**Assignment:**
In the records below, find the line with "studio apt: $200-$299|0|" and the line with "1 b: $200-$299|135|"; return exactly those lines and every line between them.
[The data]
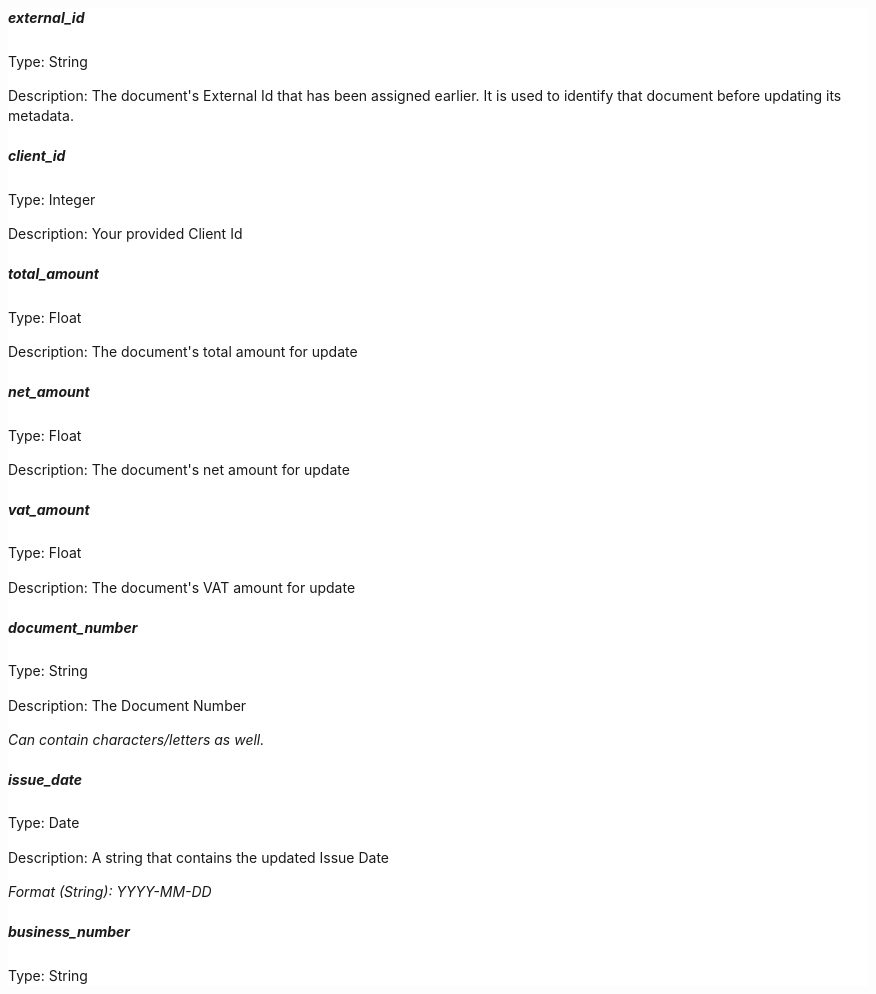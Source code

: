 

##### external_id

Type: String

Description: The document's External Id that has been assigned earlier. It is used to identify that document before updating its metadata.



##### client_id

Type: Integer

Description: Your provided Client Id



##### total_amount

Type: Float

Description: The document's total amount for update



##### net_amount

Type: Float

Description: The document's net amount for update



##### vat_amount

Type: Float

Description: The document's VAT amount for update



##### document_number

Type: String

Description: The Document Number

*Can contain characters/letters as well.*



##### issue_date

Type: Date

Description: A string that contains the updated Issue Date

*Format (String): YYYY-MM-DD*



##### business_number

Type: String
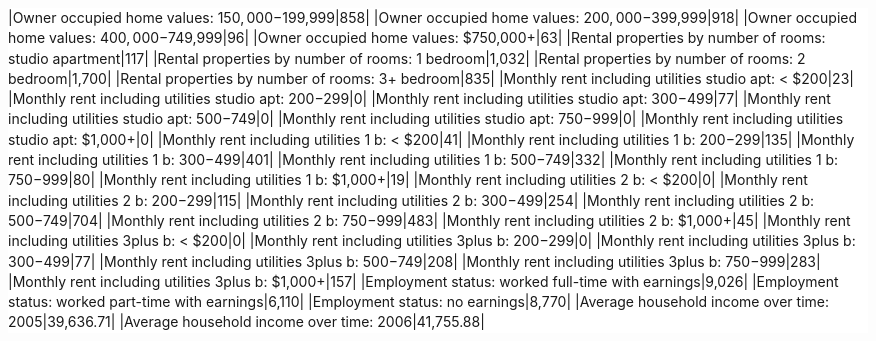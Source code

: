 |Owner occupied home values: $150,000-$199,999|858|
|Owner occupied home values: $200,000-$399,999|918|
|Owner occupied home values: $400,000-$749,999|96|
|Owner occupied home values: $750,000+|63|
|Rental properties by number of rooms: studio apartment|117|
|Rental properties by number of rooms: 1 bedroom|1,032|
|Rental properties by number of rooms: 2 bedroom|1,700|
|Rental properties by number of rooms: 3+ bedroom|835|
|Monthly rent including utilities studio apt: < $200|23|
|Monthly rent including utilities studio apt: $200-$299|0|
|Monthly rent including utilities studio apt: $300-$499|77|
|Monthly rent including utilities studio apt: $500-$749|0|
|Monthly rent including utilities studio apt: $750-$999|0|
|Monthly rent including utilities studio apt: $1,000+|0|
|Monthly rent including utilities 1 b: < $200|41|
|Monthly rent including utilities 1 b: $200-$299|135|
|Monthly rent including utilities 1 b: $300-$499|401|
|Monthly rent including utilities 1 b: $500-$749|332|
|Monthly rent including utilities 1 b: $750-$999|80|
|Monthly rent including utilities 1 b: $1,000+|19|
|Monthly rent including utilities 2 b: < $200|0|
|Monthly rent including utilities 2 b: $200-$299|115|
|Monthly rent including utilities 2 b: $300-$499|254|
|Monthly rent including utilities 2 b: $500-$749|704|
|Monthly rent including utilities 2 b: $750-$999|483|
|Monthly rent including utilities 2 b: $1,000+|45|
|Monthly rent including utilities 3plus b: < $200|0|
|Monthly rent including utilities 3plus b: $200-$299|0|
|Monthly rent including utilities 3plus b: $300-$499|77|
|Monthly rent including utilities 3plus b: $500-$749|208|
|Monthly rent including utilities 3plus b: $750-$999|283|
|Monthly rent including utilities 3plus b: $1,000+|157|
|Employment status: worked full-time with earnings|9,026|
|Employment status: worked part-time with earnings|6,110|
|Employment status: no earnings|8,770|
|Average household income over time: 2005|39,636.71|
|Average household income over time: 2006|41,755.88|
[/The data]
**Solution for this task:**
|Monthly rent including utilities studio apt: $200-$299|0|
|Monthly rent including utilities studio apt: $300-$499|77|
|Monthly rent including utilities studio apt: $500-$749|0|
|Monthly rent including utilities studio apt: $750-$999|0|
|Monthly rent including utilities studio apt: $1,000+|0|
|Monthly rent including utilities 1 b: < $200|41|
|Monthly rent including utilities 1 b: $200-$299|135|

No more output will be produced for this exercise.